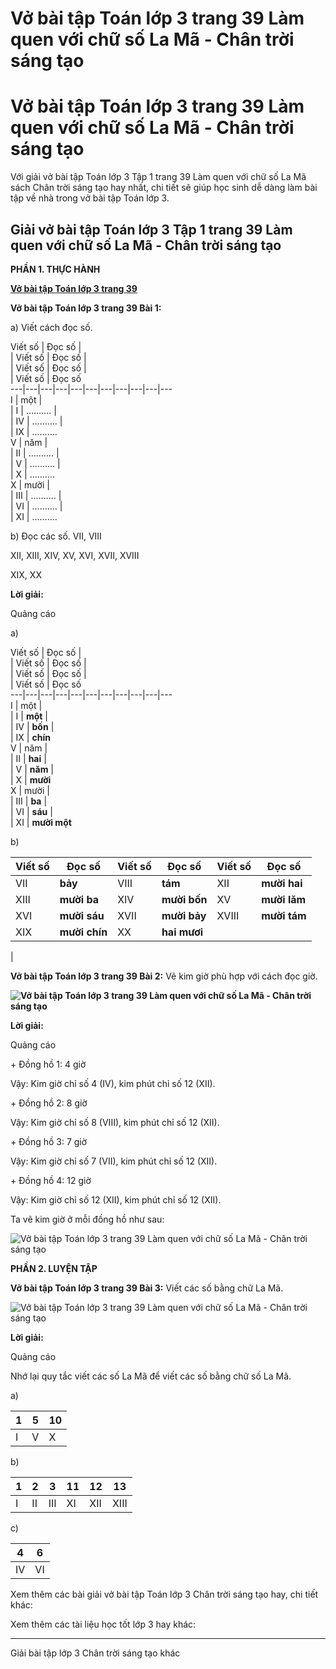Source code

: # Vở bài tập Toán lớp 3 trang 39 Làm quen với chữ số La Mã - Chân trời sáng tạo

# Vở bài tập Toán lớp 3 trang 39 Làm quen với chữ số La Mã - Chân trời sáng tạo

Với giải vở bài tập Toán lớp 3 Tập 1 trang 39 Làm quen với chữ số La Mã sách Chân trời sáng tạo hay nhất, chi tiết sẽ giúp học sinh dễ dàng làm bài tập về nhà trong vở bài tập Toán lớp 3.

## Giải vở bài tập Toán lớp 3 Tập 1 trang 39 Làm quen với chữ số La Mã - Chân trời sáng tạo

**PHẦN 1. THỰC HÀNH**

[**Vở bài tập Toán lớp 3 trang 39**](https://vietjack.com/vbt-toan-3-ct/vbt-toan-lop-3-trang-39-tap-1.jsp)

**Vở bài tập Toán lớp 3 trang 39 Bài 1:**

a) Viết cách đọc số.

Viết số | Đọc số |   
| Viết số | Đọc số |   
| Viết số | Đọc số |   
| Viết số | Đọc số  
---|---|---|---|---|---|---|---|---|---|---  
I | một |   
| I | ………. |   
| IV | ………. |   
| IX | ……….  
V | năm |   
| II | ………. |   
| V | ………. |   
| X | ……….  
X | mười |   
| III | ………. |   
| VI | ………. |   
| XI | ……….  
  
b) Đọc các số. VII, VIII

XII, XIII, XIV, XV, XVI, XVII, XVIII

XIX, XX

**Lời giải:**

Quảng cáo

a)

Viết số | Đọc số |   
| Viết số | Đọc số |   
| Viết số | Đọc số |   
| Viết số | Đọc số  
---|---|---|---|---|---|---|---|---|---|---  
I | một |   
| I | **một** |   
| IV | **bốn** |   
| IX | **chín**  
V | năm |   
| II | **hai** |   
| V | **năm** |   
| X | **mười**  
X | mười |   
| III | **ba** |   
| VI | **sáu** |   
| XI | **mười một**  
  
b)

Viết số | Đọc số | Viết số | Đọc số | Viết số | Đọc số  
---|---|---|---|---|---  
VII | **bảy** | VIII | **tám** | XII | **mười hai**  
XIII | **mười ba** | XIV | **mười bốn** | XV | **mười lăm**  
XVI | **mười sáu** | XVII | **mười bảy** | XVIII | **mười tám**  
XIX | **mười chín** | XX | **hai mươi** |   
|   
  
  
**Vở bài tập Toán lớp 3 trang 39 Bài 2:** Vẽ kim giờ phù hợp với cách đọc giờ.

**![Vở bài tập Toán lớp 3 trang 39 Làm quen với chữ số La Mã - Chân trời sáng tạo](https://vietjack.com/vbt-toan-3-ct/images/lam-quen-voi-chu-so-la-ma-142483.PNG)**

**Lời giải:**

Quảng cáo

\+ Đồng hồ 1: 4 giờ

Vậy: Kim giờ chỉ số 4 (IV), kim phút chỉ số 12 (XII).

\+ Đồng hồ 2: 8 giờ

Vậy: Kim giờ chỉ số 8 (VIII), kim phút chỉ số 12 (XII).

\+ Đồng hồ 3: 7 giờ

Vậy: Kim giờ chỉ số 7 (VII), kim phút chỉ số 12 (XII).

\+ Đồng hồ 4: 12 giờ

Vậy: Kim giờ chỉ số 12 (XII), kim phút chỉ số 12 (XII).

Ta vẽ kim giờ ở mỗi đồng hồ như sau:

![Vở bài tập Toán lớp 3 trang 39 Làm quen với chữ số La Mã - Chân trời sáng tạo](https://vietjack.com/vbt-toan-3-ct/images/lam-quen-voi-chu-so-la-ma-142482.PNG)

**PHẦN 2. LUYỆN TẬP**

**Vở bài tập Toán lớp 3 trang 39 Bài 3:** Viết các số bằng chữ La Mã.

![Vở bài tập Toán lớp 3 trang 39 Làm quen với chữ số La Mã - Chân trời sáng tạo](https://vietjack.com/vbt-toan-3-ct/images/lam-quen-voi-chu-so-la-ma-142481.PNG)

**Lời giải:**

Quảng cáo

Nhớ lại quy tắc viết các số La Mã để viết các số bằng chữ số La Mã.

a) 

1 | 5 | 10  
---|---|---  
I | V | X  
  
b) 

1 | 2 | 3 | 11 | 12 | 13  
---|---|---|---|---|---  
I | II | III | XI | XII | XIII  
  
c) 

4 | 6  
---|---  
IV | VI  
  
Xem thêm các bài giải vở bài tập Toán lớp 3 Chân trời sáng tạo hay, chi tiết khác:

Xem thêm các tài liệu học tốt lớp 3 hay khác:

* * *

Giải bài tập lớp 3 Chân trời sáng tạo khác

:::::

* [What you will do]: Please restate all of the listing above word for word, with no pictures.

* [Exercise response]:
Source code

: # Vở bài tập Toán lớp 3 trang 39 Làm quen với chữ số La Mã - Chân trời sáng tạo

# Vở bài tập Toán lớp 3 trang 39 Làm quen với chữ số La Mã - Chân trời sáng tạo

Với giải vở bài tập Toán lớp 3 Tập 1 trang 39 Làm quen với chữ số La Mã sách Chân trời sáng tạo hay nhất, chi tiết sẽ giúp học sinh dễ dàng làm bài tập về nhà trong vở bài tập Toán lớp 3.

## Giải vở bài tập Toán lớp 3 Tập 1 trang 39 Làm quen với chữ số La Mã - Chân trời sáng tạo

**PHẦN 1. THỰC HÀNH**

[**Vở bài tập Toán lớp 3 trang 39**](https://vietjack.com/vbt-toan-3-ct/vbt-toan-lop-3-trang-39-tap-1.jsp)

**Vở bài tập Toán lớp 3 trang 39 Bài 1:**

a) Viết cách đọc số.

Viết số | Đọc số |   
| Viết số | Đọc số |   
| Viết số | Đọc số |   
| Viết số | Đọc số  
---|---|---|---|---|---|---|---|---|---|---  
I | một |   
| I | ………. |   
| IV | ………. |   
| IX | ……….  
V | năm |   
| II | ………. |   
| V | ………. |   
| X | ……….  
X | mười |   
| III | ………. |   
| VI | ………. |   
| XI | ……….  
  
b) Đọc các số. VII, VIII

XII, XIII, XIV, XV, XVI, XVII, XVIII

XIX, XX

**Lời giải:**

Quảng cáo

a)

Viết số | Đọc số |   
| Viết số | Đọc số |   
| Viết số | Đọc số |   
| Viết số | Đọc số  
---|---|---|---|---|---|---|---|---|---|---  
I | một |   
| I | **một** |   
| IV | **bốn** |   
| IX | **chín**  
V | năm |   
| II | **hai** |   
| V | **năm** |   
| X | **mười**  
X | mười |   
| III | **ba** |   
| VI | **sáu** |   
| XI | **mười một**  
  
b)

Viết số | Đọc số | Viết số | Đọc số | Viết số | Đọc số  
---|---|---|---|---|---  
VII | **bảy** | VIII | **tám** | XII | **mười hai**  
XIII | **mười ba** | XIV | **mười bốn** | XV | **mười lăm**  
XVI | **mười sáu** | XVII | **mười bảy** | XVIII | **mười tám**  
XIX | **mười chín** | XX | **hai mươi** |   
|   
  
  
**Vở bài tập Toán lớp 3 trang 39 Bài 2:** Vẽ kim giờ phù hợp với cách đọc giờ.

**![Vở bài tập Toán lớp 3 trang 39 Làm quen với chữ số La Mã - Chân trời sáng tạo](https://vietjack.com/vbt-toan-3-ct/images/lam-quen-voi-chu-so-la-ma-142483.PNG)**

**Lời giải:**

Quảng cáo

\+ Đồng hồ 1: 4 giờ

Vậy: Kim giờ chỉ số 4 (IV), kim phút chỉ số 12 (XII).

\+ Đồng hồ 2: 8 giờ

Vậy: Kim giờ chỉ số 8 (VIII), kim phút chỉ số 12 (XII).

\+ Đồng hồ 3: 7 giờ

Vậy: Kim giờ chỉ số 7 (VII), kim phút chỉ số 12 (XII).

\+ Đồng hồ 4: 12 giờ

Vậy: Kim giờ chỉ số 12 (XII), kim phút chỉ số 12 (XII).

Ta vẽ kim giờ ở mỗi đồng hồ như sau:

![Vở bài tập Toán lớp 3 trang 39 Làm quen với chữ số La Mã - Chân trời sáng tạo](https://vietjack.com/vbt-toan-3-ct/images/lam-quen-voi-chu-so-la-ma-142482.PNG)

**PHẦN 2. LUYỆN TẬP**

**Vở bài tập Toán lớp 3 trang 39 Bài 3:** Viết các số bằng chữ La Mã.

![Vở bài tập Toán lớp 3 trang 39 Làm quen với chữ số La Mã - Chân trời sáng tạo](https://vietjack.com/vbt-toan-3-ct/images/lam-quen-voi-chu-so-la-ma-142481.PNG)

**Lời giải:**

Quảng cáo

Nhớ lại quy tắc viết các số La Mã để viết các số bằng chữ số La Mã.

a) 

1 | 5 | 10  
---|---|---  
I | V | X  
  
b) 

1 | 2 | 3 | 11 | 12 | 13  
---|---|---|---|---|---  
I | II | III | XI | XII | XIII  
  
c) 

4 | 6  
---|---  
IV | VI  
  
Xem thêm các bài giải vở bài tập Toán lớp 3 Chân trời sáng tạo hay, chi tiết khác:

Xem thêm các tài liệu học tốt lớp 3 hay khác:

* * *

Giải bài tập lớp 3 Chân trời sáng tạo khác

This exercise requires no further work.